Old, but not obsolete – yet

There is a line in Terminator Genisys in which Arnold Schwarzenegger’s Terminator says he is “old, but not obsolete”. This is the most memorable line from the movie, not because you are working through the concept of a T-800 aging (though you are), but because it pretty much sums up the state of the Terminator franchise.

To recap, the original tapped the early 1980s zeitgeist concern about robots replacing people to create a taut, atmospheric horror movie. The sequel expertly blended a solid character-driven story with pioneering computer effects – which still matches those on screen 24 years later – to deliver an action movie so polished it shines like a liquid T-1000. The next two movies were a shadow of the first two, but with the fifth the franchise is really beginning to feel old.

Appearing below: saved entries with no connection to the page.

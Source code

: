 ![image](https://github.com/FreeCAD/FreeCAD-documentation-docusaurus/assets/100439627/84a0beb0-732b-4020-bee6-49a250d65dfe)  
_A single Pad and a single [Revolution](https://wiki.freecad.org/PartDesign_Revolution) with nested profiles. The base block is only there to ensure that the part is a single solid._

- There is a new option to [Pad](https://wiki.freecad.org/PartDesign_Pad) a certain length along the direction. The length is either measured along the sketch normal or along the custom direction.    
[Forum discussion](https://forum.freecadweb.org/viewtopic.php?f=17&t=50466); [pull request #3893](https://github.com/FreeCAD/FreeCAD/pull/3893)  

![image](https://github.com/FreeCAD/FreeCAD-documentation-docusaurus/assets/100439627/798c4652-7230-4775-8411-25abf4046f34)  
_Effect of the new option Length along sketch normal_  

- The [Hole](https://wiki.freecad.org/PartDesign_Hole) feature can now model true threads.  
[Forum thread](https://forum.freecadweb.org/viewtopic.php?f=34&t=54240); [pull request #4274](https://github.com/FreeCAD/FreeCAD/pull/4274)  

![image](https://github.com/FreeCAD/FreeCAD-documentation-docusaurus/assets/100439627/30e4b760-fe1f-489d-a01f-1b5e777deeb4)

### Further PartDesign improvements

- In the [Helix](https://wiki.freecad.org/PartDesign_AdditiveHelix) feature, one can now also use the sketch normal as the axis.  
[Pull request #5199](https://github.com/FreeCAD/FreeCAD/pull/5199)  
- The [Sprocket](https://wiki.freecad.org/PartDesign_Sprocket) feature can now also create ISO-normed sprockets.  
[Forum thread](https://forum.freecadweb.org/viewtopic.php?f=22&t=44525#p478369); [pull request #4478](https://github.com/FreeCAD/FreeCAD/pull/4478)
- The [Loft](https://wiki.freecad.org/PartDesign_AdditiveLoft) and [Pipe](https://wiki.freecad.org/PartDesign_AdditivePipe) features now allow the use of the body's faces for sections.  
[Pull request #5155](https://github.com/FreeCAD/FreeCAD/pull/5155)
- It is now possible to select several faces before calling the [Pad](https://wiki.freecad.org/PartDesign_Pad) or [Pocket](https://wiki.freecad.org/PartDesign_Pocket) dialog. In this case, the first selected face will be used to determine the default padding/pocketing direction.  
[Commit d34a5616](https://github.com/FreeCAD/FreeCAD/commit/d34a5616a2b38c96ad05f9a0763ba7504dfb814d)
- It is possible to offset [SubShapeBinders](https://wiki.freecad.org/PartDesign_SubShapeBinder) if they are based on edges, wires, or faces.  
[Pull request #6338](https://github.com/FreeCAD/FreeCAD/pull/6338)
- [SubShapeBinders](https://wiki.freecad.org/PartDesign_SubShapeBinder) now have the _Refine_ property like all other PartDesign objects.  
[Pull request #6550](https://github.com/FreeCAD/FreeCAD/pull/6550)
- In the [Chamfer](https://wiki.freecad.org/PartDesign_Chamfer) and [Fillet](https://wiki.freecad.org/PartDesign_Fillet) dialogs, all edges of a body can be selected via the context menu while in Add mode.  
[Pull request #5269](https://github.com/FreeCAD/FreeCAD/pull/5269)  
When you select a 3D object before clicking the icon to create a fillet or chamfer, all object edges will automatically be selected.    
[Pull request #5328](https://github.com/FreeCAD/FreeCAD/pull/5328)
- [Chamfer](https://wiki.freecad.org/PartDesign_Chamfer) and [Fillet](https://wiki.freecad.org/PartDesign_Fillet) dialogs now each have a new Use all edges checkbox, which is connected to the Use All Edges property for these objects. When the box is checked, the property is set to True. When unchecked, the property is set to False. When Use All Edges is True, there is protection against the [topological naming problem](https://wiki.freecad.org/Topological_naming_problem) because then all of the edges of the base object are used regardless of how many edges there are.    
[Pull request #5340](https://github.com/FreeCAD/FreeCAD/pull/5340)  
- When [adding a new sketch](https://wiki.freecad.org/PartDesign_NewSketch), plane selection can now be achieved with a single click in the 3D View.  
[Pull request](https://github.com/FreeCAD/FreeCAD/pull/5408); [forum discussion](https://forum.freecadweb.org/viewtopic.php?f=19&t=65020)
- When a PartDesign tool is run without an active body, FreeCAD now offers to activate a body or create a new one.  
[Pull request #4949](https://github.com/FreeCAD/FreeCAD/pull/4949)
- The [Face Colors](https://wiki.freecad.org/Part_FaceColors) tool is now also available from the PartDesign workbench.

Genisys opens by literally retracing the Terminator’s steps to try to recapture the early franchise magic, but ends by wheezing through looking ready for retirement. A poorly explained timeline twist reunites warrior-from-the-future Kyle Reese (Jai Courtney) with a reprogrammed T-800 à la Terminator 2 and a Sarah Connor (Emilia Clarke) that splices 1984 and 1991 versions of the character.

I am a fan of strong female characters in movies and they don’t come much tougher than the 1991 Sarah Connor. Linda Hamilton superbly played a waitress turned mother teaching her son to become a “great military leader”. She was so tough she looked like she was carved from pink granite. Emilia Clarke may be khaleesi in Game of Thrones but in Genisys she comes across as the waitress pretending to be the tough Sarah Connor. And when she calls the T-800 “Pops” all pretense is lost and the movie begins to slip away.

We proceed through the usual shootouts and chase scenes expected of a Terminator movie, but they feel run-of-the-mill, lacking the terror of the original or the heft of the second. Genisys becomes infected with the modern Hollywood disease of replacing story, drama and tension with crash, bang and pixel wallop. Ironically, given the central premise of the Terminator movies, I came away feeling that if more energy had been directed away from the computers and into human storytelling, this franchise could have a future.

Terminator Genisys feels old, but I won’t write the concept off as obsolete just yet.